BenchmarkTools.jl More copy-able result for `@benchmark`

Sometimes users want to copy the result for comparison where @btime gives too little information but the current @benchmark is unfriendly for that.

One proposal is to change now:

julia> @benchmark sin(3)
BechmarkTools.Trial: 10000 samples with 1000 evaluations.
 Range (min … max):  1.301 ns … 15.216 ns  ┊ GC (min … max): 0.00% … 0.00%
 Time  (median):     1.384 ns              ┊ GC (median):    0.00%
 Time  (mean ± σ):   1.456 ns ±  0.294 ns  ┊ GC (mean ± σ):  0.00% ± 0.00%

        █     ▅                                           ▂   
  ▅▃▂▁▁▃█▆▃▂▂▄█▄▃▂▁▂▄▃▂▂▁▁▃▆▃▂▁▂▁▂▅▃▂▁▁▁▂▄▄▂▂▂▁▁▂▄▃▃▂▁▁▁▁▅█▄ ▃
  1.3 ns         Histogram: frequency by time        1.65 ns <

 Memory estimate: 0 bytes, allocs estimate: 0.

to

julia> @benchmark sin(3)
BechmarkTools.Trial: 10000 samples with 1000 evaluations.
 Range (min … max):  1.301 ns … 15.216 ns 
 Time  (median):     1.384 ns              
 Time  (mean ± σ):   1.456 ns ±  0.294 ns
 -----------------------------------------
 GC (min … max): 0.00% … 0.00%
 GC (median):    0.00%
 GC (mean ± σ):  0.00% ± 0.00%

        █     ▅                                           ▂   
  ▅▃▂▁▁▃█▆▃▂▂▄█▄▃▂▁▂▄▃▂▂▁▁▃▆▃▂▁▂▁▂▅▃▂▁▁▁▂▄▄▂▂▂▁▁▂▄▃▃▂▁▁▁▁▅█▄ ▃
  1.3 ns         Histogram: frequency by time        1.65 ns <

 Memory estimate: 0 bytes, allocs estimate: 0.

so that people can copy the first 3-4 lines without sending really long, wrapped lines.

Besides I think it's much easier to navigate vertically anyway

Jul 15 '21 13:07 Moelf

@tecosaur any easy improvements we could do?
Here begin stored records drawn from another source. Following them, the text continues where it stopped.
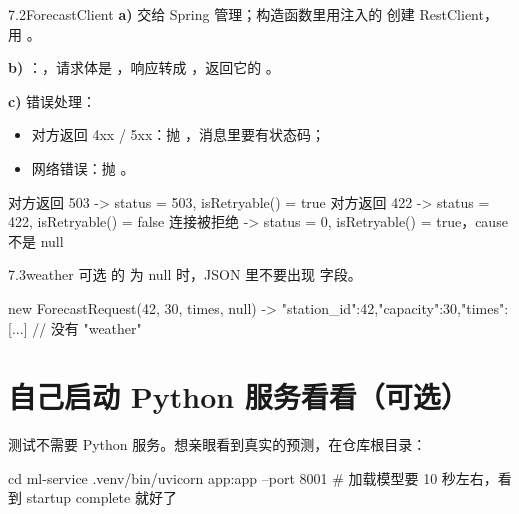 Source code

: \begin{task}{7.2\quad ForecastClient}
\textbf{a)} 交给 Spring 管理；构造函数里用注入的  创建 RestClient， 用 。

\textbf{b)} ：，请求体是 ，响应转成 ，返回它的 。

\textbf{c)} 错误处理：
\begin{itemize}
  \item 对方返回 4xx / 5xx：抛 ，消息里要有状态码；
  \item 网络错误：抛 。
\end{itemize}

\begin{example}
\begin{plaincode}
对方返回 503  ->  status = 503, isRetryable() = true
对方返回 422  ->  status = 422, isRetryable() = false
连接被拒绝    ->  status = 0,   isRetryable() = true，cause 不是 null
\end{plaincode}
\end{example}
\end{task}

\begin{task}{7.3\quad weather 可选}
 的  为 null 时，JSON 里不要出现  字段。

\begin{example}
\begin{plaincode}
new ForecastRequest(42, 30, times, null)
  -> {"station_id":42,"capacity":30,"times":[...]}          // 没有 "weather"
\end{plaincode}
\end{example}
\end{task}

\section{自己启动 Python 服务看看（可选）}

测试不需要 Python 服务。想亲眼看到真实的预测，在仓库根目录：

\begin{shell}
cd ml-service
.venv/bin/uvicorn app:app --port 8001          # 加载模型要 10 秒左右，看到 startup complete 就好了
\end{shell}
Maybe add a compress variant of show?

Aug 13 '21 08:08 vchuravy

I can see the value in this, it's just a matter of how to best do it. Unfortunately, I've been rather busy the past few weeks, and will be for the immediate future — so you'll see a lot me or me commenting than me doing :stuck_out_tongue:.

Aug 25 '21 05:08 tecosaur

let me know what the desired syntax / behavior should be and I can give it a try.

Aug 25 '21 10:08 Moelf

addition: I think Memory estimate: 0 bytes, allocs estimate: 0. should also got to the top where can be copied together.

Sep 10 '21 12:09 Moelf

I suspect we could remove a lot of details without losing much. Has anyone ever got any value out of median GC percentage (whatever that is)? Putting the most important information first, you could do for instance:

julia> @benchmark sin(3)
BechmarkTools.Trial:
 Time: min 1.301 ns, mean 1.456 ns, max 15.216 ns 
 Memory: 0 allocations, 0 bytes
 GC: min 0.0 ns (0.0%), max 0.0 ns (0.0%)
 10_000 samples with 1_000 evaluations:

        █     ▅                                           ▂   
  ▅▃▂▁▁▃█▆▃▂▂▄█▄▃▂▁▂▄▃▂▂▁▁▃▆▃▂▁▂▁▂▅▃▂▁▁▁▂▄▄▂▂▂▁▁▂▄▃▃▂▁▁▁▁▅█▄ ▃
  1.3 ns                                             1.65 ns <

And perhaps "0 bytes// GC: min 0.0ns ..." can be omitted entirely when these are all zero, without being a confusing change of layout.

Since nobody runs just one benchmark, the case we should design for is having several on screen -- so being compact, and having all the information in one block, seem desirable.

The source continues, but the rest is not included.